→ Extracted data:
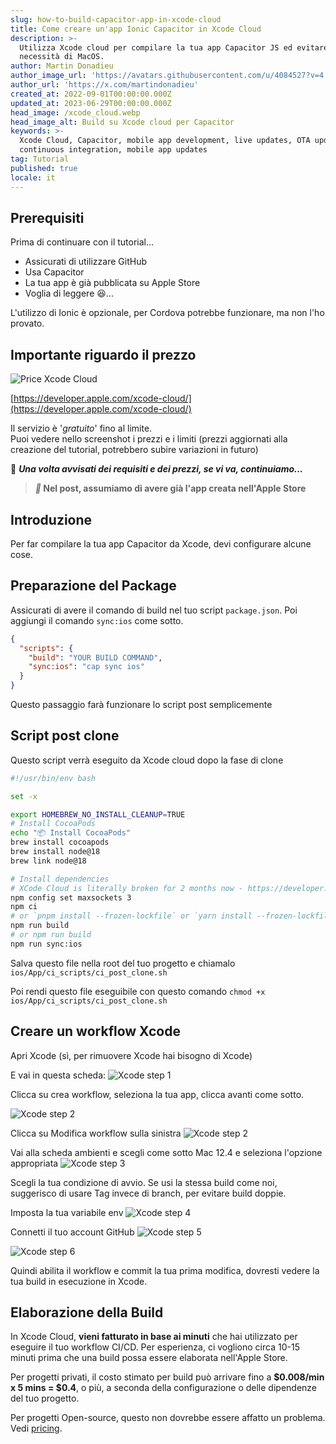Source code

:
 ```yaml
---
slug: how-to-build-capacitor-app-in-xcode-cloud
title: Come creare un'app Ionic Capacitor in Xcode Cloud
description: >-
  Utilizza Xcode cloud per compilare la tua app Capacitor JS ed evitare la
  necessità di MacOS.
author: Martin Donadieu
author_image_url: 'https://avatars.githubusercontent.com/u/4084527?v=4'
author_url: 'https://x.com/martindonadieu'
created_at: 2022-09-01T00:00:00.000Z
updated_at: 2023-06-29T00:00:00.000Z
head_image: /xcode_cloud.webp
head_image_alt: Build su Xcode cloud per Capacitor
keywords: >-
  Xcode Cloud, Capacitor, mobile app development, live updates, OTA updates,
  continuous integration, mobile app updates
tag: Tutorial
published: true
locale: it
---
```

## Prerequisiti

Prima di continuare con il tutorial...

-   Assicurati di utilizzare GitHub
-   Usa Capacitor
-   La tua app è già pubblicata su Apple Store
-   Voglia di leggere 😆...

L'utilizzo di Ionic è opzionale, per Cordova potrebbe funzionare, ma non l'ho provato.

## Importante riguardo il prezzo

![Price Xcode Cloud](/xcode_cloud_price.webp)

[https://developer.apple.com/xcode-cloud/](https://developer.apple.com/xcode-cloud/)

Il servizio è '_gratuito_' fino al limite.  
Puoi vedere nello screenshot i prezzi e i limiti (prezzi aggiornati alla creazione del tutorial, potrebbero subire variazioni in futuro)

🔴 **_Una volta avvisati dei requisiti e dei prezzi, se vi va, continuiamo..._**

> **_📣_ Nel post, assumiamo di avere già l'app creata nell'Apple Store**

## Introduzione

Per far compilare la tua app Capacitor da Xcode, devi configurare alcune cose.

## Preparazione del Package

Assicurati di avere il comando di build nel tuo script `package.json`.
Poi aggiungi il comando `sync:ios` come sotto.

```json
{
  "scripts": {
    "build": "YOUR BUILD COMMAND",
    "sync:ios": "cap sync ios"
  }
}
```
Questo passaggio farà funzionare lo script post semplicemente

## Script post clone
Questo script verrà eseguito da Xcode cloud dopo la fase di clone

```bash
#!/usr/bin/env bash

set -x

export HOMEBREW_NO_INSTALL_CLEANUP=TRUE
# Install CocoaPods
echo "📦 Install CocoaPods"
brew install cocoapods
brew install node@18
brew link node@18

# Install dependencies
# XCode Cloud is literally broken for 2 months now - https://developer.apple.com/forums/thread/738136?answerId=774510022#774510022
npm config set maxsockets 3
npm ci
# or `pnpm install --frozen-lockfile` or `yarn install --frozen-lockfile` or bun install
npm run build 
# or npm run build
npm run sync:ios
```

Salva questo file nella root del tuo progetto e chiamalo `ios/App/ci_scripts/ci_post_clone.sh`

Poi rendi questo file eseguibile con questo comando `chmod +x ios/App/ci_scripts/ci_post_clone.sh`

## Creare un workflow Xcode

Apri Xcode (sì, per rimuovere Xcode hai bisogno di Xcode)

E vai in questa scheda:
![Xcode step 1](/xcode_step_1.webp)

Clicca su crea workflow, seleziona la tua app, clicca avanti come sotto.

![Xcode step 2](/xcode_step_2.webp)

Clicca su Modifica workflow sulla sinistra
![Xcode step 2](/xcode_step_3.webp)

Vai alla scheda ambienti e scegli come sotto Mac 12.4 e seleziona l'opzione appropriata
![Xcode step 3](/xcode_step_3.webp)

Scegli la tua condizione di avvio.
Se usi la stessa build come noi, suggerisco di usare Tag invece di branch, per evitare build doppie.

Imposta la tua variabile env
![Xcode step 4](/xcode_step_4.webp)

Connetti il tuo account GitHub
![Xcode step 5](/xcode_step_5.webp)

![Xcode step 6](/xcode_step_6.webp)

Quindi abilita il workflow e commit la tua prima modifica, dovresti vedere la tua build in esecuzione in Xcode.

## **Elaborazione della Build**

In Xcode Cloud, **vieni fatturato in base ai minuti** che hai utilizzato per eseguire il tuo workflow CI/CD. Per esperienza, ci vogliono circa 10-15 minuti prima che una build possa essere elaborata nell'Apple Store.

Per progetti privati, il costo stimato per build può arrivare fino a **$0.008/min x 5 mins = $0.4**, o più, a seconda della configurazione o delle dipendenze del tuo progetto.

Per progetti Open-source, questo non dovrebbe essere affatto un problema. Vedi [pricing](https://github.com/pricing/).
---
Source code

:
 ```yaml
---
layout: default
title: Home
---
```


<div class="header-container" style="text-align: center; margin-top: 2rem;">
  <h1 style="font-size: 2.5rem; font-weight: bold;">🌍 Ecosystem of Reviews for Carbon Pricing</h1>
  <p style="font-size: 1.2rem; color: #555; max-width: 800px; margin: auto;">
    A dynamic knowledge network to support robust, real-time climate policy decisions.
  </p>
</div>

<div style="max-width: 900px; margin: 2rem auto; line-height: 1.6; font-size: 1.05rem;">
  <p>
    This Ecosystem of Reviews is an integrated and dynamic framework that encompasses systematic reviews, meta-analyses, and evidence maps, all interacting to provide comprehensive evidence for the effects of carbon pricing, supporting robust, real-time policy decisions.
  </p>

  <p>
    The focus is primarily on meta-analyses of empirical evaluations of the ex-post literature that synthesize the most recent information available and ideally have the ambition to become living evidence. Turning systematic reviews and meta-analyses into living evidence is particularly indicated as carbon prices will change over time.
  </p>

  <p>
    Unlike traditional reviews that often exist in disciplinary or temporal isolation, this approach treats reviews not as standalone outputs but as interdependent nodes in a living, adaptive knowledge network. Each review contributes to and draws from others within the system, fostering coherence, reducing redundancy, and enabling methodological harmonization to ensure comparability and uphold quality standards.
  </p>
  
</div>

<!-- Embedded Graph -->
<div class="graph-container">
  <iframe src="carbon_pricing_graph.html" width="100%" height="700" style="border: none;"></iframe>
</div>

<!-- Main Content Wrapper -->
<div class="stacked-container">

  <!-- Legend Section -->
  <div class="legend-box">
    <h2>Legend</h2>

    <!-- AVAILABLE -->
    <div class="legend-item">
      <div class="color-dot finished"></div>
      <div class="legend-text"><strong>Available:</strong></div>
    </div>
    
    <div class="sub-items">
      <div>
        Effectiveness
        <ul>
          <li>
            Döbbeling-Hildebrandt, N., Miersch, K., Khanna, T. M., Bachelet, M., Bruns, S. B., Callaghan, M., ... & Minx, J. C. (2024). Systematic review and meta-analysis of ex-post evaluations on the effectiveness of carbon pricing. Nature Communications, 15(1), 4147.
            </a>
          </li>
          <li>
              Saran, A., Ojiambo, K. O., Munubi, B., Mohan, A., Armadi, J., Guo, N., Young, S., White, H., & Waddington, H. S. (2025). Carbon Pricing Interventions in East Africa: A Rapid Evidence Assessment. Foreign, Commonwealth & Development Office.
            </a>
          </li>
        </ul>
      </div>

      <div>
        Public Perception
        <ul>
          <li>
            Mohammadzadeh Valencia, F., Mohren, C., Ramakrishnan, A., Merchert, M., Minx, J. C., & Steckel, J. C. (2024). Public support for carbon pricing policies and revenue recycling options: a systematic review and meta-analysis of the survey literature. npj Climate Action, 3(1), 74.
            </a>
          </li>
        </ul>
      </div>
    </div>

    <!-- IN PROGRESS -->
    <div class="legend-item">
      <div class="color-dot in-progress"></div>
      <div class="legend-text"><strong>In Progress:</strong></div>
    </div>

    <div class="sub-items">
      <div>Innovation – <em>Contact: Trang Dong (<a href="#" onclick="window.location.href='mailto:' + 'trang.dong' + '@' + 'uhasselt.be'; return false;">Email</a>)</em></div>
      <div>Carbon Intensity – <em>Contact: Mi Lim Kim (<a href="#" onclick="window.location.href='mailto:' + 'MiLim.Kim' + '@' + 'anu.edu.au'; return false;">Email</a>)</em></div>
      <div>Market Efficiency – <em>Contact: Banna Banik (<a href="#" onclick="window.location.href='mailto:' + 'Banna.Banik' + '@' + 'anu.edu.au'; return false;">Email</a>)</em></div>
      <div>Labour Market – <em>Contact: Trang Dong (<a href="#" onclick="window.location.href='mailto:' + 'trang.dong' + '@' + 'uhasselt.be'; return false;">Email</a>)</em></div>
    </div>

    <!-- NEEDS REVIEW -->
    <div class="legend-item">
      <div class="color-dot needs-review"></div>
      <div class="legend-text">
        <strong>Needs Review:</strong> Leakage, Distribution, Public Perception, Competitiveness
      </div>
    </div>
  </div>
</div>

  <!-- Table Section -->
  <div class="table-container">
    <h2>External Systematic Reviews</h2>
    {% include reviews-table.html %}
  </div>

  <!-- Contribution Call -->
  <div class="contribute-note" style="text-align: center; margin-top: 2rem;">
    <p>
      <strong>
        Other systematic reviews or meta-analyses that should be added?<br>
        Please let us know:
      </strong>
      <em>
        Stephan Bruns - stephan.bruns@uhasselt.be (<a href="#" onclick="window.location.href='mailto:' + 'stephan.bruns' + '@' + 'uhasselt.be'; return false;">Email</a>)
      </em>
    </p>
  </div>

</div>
--
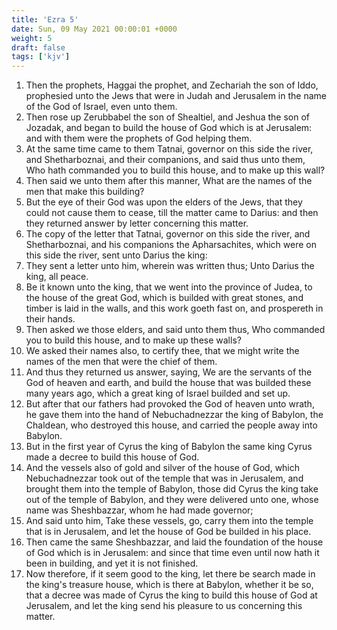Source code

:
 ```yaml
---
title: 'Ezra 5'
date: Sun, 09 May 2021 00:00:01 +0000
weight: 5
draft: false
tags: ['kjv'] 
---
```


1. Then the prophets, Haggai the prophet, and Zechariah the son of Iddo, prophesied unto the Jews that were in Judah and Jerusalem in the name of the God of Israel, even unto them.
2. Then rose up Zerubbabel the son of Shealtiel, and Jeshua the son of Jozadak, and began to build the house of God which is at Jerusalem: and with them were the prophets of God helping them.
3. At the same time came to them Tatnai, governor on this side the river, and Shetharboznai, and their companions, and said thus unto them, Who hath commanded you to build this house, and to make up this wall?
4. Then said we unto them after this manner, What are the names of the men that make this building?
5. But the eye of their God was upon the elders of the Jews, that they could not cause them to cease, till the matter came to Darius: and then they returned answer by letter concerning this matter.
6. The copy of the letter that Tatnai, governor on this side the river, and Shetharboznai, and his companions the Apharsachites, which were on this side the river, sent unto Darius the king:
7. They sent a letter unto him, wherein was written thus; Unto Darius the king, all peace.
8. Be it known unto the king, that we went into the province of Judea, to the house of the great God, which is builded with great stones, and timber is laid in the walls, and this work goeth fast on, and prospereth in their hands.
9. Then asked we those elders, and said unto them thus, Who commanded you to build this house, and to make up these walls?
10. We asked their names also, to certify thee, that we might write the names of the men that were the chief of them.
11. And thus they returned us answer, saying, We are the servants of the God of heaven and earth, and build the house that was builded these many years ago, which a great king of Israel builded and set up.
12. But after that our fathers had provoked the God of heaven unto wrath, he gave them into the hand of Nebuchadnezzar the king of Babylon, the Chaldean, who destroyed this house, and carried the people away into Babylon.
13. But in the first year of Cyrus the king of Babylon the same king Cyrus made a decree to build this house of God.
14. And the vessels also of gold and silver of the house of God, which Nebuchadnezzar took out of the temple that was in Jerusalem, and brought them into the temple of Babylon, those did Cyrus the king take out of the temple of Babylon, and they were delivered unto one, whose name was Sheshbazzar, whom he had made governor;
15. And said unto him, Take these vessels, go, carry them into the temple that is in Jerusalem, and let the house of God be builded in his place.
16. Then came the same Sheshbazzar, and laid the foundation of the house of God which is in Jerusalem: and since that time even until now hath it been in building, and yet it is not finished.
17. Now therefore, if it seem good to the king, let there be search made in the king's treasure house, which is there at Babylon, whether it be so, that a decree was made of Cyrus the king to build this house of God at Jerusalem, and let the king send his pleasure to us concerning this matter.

→ Work item:
When a line contains the string "center", copy it from the records.

→ Finished exercise:
<div class="header-container" style="text-align: center; margin-top: 2rem;">
  <div class="contribute-note" style="text-align: center; margin-top: 2rem;">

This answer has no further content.